What Performance Characteristics Do You Need?

How many records do you want to load a day? How many records will you be deleting a day in six months? How many new clients is your business expecting to be bringing on, and what is the estimated impact that will have on reads and writes on your system? The number of expected clients can be tricky to translate to database activity. A SQL Server health check can produce some metrics for current activity that can be used for projections.

How’s The Health of Your Budget?

Table partitioning isn’t cheap— this feature is not available in SQL Server Standard Edition. Further, we’re losing the option to have CAL-based licenses for Enterprise Edition with SQL Server 2012. In some cases, Enterprise edition is already in place because of other feature requirements. In others, budgetary constraints make looking at non-Enterprise features attractive.
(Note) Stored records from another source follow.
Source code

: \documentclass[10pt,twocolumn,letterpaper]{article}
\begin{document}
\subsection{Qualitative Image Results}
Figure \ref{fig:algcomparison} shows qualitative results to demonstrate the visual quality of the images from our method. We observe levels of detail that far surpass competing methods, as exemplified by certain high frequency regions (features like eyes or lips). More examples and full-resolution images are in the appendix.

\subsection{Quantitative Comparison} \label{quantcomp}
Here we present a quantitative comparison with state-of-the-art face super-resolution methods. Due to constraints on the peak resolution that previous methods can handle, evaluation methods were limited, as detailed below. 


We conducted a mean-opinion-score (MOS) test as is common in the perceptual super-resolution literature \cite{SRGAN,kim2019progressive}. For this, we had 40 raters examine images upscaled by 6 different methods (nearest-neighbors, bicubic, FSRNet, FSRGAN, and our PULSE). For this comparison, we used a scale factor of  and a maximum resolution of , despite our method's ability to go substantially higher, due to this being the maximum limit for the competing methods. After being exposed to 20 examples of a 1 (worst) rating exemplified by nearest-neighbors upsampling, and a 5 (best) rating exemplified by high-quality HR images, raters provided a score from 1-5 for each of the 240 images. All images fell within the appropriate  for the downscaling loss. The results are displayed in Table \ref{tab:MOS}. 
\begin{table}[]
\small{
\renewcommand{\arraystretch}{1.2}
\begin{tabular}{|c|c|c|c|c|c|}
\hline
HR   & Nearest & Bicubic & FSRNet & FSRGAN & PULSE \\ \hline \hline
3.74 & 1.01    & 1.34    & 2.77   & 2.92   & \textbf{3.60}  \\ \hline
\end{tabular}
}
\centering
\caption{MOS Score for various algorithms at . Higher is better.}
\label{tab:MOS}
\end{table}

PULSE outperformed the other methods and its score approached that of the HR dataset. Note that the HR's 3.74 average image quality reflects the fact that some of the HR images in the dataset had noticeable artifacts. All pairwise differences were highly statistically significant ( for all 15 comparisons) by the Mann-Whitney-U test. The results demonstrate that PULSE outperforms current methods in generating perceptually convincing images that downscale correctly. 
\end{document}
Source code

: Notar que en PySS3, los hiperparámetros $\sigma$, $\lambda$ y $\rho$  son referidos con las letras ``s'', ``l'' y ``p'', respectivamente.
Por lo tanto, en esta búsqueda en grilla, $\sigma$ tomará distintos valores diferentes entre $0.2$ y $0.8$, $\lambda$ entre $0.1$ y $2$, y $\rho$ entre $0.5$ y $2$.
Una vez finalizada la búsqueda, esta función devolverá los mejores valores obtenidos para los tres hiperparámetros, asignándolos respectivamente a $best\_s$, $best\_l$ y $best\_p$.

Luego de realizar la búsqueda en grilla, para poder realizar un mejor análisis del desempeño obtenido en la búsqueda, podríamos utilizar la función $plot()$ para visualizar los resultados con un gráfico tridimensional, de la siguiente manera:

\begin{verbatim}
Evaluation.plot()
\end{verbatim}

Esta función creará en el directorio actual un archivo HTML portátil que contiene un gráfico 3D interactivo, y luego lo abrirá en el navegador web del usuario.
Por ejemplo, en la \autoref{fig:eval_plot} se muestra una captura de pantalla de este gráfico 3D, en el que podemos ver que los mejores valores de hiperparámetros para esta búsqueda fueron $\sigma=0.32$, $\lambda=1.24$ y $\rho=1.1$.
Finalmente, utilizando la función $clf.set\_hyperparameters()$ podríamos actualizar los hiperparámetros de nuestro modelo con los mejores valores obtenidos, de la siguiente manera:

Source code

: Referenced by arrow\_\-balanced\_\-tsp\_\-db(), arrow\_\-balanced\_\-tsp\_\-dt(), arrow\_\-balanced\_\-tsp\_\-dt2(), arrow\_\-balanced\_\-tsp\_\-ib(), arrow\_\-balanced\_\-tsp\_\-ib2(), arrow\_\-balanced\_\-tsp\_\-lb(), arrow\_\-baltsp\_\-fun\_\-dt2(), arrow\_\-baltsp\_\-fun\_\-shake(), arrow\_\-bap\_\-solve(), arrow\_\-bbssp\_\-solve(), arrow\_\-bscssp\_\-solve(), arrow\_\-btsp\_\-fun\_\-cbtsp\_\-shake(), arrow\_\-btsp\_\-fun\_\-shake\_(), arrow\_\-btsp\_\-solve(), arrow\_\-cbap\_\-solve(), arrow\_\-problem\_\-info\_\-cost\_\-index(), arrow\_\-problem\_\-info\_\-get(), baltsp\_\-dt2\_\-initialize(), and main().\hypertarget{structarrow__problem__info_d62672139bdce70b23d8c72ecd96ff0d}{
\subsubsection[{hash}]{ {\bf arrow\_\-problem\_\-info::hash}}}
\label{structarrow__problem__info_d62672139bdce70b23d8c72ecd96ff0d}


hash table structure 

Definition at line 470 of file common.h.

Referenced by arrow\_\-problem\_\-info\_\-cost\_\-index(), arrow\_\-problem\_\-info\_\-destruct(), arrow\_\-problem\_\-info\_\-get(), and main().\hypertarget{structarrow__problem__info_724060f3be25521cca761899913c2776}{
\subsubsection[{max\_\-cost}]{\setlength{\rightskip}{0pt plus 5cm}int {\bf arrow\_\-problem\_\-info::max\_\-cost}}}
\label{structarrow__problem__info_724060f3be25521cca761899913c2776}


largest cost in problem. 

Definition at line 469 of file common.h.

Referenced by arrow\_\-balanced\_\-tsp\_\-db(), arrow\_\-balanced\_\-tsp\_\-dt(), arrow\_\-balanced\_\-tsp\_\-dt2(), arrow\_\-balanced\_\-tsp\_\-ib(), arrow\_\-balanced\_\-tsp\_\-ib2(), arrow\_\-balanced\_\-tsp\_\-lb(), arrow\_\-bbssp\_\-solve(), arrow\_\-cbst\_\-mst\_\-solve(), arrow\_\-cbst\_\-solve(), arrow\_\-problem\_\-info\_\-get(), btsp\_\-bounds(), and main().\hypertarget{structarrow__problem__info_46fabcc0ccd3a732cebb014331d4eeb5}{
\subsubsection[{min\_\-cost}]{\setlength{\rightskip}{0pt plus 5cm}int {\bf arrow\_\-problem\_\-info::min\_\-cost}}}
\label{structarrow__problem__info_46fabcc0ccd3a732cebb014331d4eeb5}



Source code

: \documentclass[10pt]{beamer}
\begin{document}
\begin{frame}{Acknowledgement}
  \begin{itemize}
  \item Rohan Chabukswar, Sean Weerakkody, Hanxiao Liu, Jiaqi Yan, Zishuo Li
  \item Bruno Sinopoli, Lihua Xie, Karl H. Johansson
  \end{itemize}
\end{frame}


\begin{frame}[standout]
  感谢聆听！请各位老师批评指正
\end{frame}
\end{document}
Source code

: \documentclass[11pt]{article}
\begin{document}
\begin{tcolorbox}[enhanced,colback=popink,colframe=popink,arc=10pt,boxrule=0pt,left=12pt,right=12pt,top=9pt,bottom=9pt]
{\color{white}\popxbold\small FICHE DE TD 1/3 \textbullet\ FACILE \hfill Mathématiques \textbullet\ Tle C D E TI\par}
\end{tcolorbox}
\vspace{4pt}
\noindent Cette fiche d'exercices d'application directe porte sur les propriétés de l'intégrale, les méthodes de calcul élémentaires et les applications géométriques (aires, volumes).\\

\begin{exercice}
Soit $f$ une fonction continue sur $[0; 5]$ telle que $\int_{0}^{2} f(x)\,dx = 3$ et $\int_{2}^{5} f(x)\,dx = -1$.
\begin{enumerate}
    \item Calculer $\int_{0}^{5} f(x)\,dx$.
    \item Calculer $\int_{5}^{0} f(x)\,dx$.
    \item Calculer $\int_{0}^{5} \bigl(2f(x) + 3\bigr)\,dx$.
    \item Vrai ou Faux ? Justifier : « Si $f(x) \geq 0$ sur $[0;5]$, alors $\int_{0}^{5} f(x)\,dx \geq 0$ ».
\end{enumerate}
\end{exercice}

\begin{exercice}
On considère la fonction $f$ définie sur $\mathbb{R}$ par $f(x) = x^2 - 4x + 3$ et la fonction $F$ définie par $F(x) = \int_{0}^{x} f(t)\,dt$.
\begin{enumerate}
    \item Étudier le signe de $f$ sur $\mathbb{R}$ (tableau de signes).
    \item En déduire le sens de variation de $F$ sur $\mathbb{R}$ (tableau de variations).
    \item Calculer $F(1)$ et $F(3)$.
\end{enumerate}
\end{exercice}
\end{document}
How Many Queries Can You Tune?

Whether or not you have the flexibility to tune queries is a big differentiator in how you choose to scale up your application. On the one hand, table partitioning is “transparent” because the name of the partitioned objects doesn’t change. On the other hand, you want to tune queries to get partition elimination and the best possible query plans after you partition— and sometimes you need to get a little creative. The structure of your tables and how queries are currently written will play a huge role if you have a limited (or no) ability to tune queries.

What’s The Best Approach to Scaling Your Application?

Here’s my secret: I don’t answer the question of “Should I use table partitioning?” Instead, I answer the question “What is the best way to scale this application?”

The right approach for your scalability problem may contain table partitioning— perhaps by itself, perhaps in combination with other technologies. In the right application, table partitioning can be truly awesome. But we also may be able to scale your application up in another way— perhaps more cheaply, perhaps more quickly, or perhaps in a way that includes built-in geo-diversity. It all depends on your database health, performance requirements, budget, and flexibility.

Still Interested?

If you got this far and you’re still interested in table partitioning, maybe it’s the right fit for you!

↑ Back to top
  1. There are application implications when a large transcriptional table is partitioned. The unique key is now partitioned align, and unique index calls and foreign key relationships need to include the partitioned aligned column. Even worse, you can no longer guarantee a unique identifier on the table just by itself, unless the unique identifier is the only unique index and is also the partition scheme. However, most partitioning strategies involve date+timestamp in order to exercise sliding window.

    I wish SQL Server enhanced their partitioned tables to include Global Indexes, like the ones supported in Oracle for over 10 years now. It would be completely transparent for the application.

    • For readers who are new to partitioning, I would just add that you can make a unique index which doesn’t include the partition key– but that index is “non-aligned” with the partitioned table.

      Having one or more non-aligned indexes enabled on a partitioned table means that swapping partitions in and out no longer works. And that’s one of the biggest features of partitioned tables, so that’s a bummer!

      This is where people get into the really hard choices when they implement partitioning on databases that serve an OLTP role, or a mixed OLTP role. I don’t personally think that’s always a bad idea– it really depends on the use case and looking at all the options— but there typically aren’t nearly as many hard choices to make when it comes to reporting/ warehousing style of databases.

      I expect to see partitioning usage increase with columnstore indexes becoming available. it’s definitely going to be interesting!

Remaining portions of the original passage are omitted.